Avrupa Birliği’nin (AB) yapay zeka alanındaki ilk kapsamlı düzenlemesi olan Yapay Zeka Tüzüğü (AI Act, tüzük), 1 Ağustos 2024 tarihinde kabul edildi ve 2 Şubat 2025 itibariyle ilk beş maddesinin uygulanmasına başlandı. Uygulanmasına başlanan hükümler arasında konu ve amaç, kapsam, tanımlar, yapay zeka okuryazarlığı ve yasaklı yapay zeka uygulamaları yer almaktadır. Bunlardan özellikle Madde 4 (Yapay Zeka Okuryazarlığı) ve Madde 5 (Yasaklı Yapay Zeka Uygulamaları), tüzük kapsamında yükümlülerin en fazla dikkat etmesi gereken alanlar. 4 Şubat 2025 tarihinde de Avrupa Komisyonu tarafından yasaklı yapay zeka uygulamalarına ilişkin 135 sayfalık bir kılavuz yayınlandı.[1] Komisyon burada özellikle 5. madde hükmünün uygulanmasının, her bir olaya özel durumun gerektiği gibi dikkate alındığı, her bir olayın ayrı ayrı değerlendirilmesini gerektirdiğinin altını çizmekte.

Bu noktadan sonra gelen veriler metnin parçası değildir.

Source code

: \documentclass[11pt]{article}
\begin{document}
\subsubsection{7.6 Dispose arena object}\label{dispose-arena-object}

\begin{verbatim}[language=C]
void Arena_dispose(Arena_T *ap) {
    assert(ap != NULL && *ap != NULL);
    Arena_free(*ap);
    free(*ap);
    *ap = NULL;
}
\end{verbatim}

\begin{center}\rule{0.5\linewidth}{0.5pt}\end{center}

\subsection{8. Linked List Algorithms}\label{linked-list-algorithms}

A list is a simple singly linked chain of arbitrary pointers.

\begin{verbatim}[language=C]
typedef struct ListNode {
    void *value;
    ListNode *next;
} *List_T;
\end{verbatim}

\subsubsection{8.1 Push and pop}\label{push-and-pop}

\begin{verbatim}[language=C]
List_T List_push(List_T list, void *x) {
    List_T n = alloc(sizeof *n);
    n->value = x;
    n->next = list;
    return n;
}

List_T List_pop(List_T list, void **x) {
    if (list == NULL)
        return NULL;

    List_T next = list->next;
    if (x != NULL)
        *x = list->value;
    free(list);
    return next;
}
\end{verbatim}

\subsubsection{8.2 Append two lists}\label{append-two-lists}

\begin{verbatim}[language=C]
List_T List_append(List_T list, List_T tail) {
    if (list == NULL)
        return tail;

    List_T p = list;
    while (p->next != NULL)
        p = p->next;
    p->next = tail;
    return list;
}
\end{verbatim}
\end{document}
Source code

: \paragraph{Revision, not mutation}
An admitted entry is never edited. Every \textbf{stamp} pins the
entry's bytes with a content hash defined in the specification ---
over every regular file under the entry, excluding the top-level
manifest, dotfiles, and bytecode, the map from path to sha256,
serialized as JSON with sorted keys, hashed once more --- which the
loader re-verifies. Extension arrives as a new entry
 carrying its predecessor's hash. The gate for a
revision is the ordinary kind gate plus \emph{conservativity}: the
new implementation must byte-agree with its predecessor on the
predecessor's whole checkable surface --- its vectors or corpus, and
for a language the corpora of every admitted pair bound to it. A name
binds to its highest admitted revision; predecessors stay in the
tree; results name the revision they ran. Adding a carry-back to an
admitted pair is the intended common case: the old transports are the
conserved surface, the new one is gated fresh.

Bununla birlikte, 4 Şubat 2025’te Avrupa Komisyonu, yasaklı yapay zeka uygulamalarına ilişkin 135 sayfalık bir kılavuz yayımladı.[2] Bu kılavuz, özellikle Madde 5’in nasıl uygulanacağına dair bir çerçeve sunuyor ve her olayın özel durumunun dikkate alınması gerektiğini vurguluyor. Yine 6 Şubat 2025 tarihinde de Avrupa Komisyonu tarafından yapay zeka sistemlerinin tanımlanmasına bir kılavuz yayınlandı.[3] Bu kılavuz ise, tüzüğün 3. maddesinde belirtilen “yapay zeka sistemi” tanımının nasıl yorumlanması gerektiğine ilişkin bir rehber niteliğinde.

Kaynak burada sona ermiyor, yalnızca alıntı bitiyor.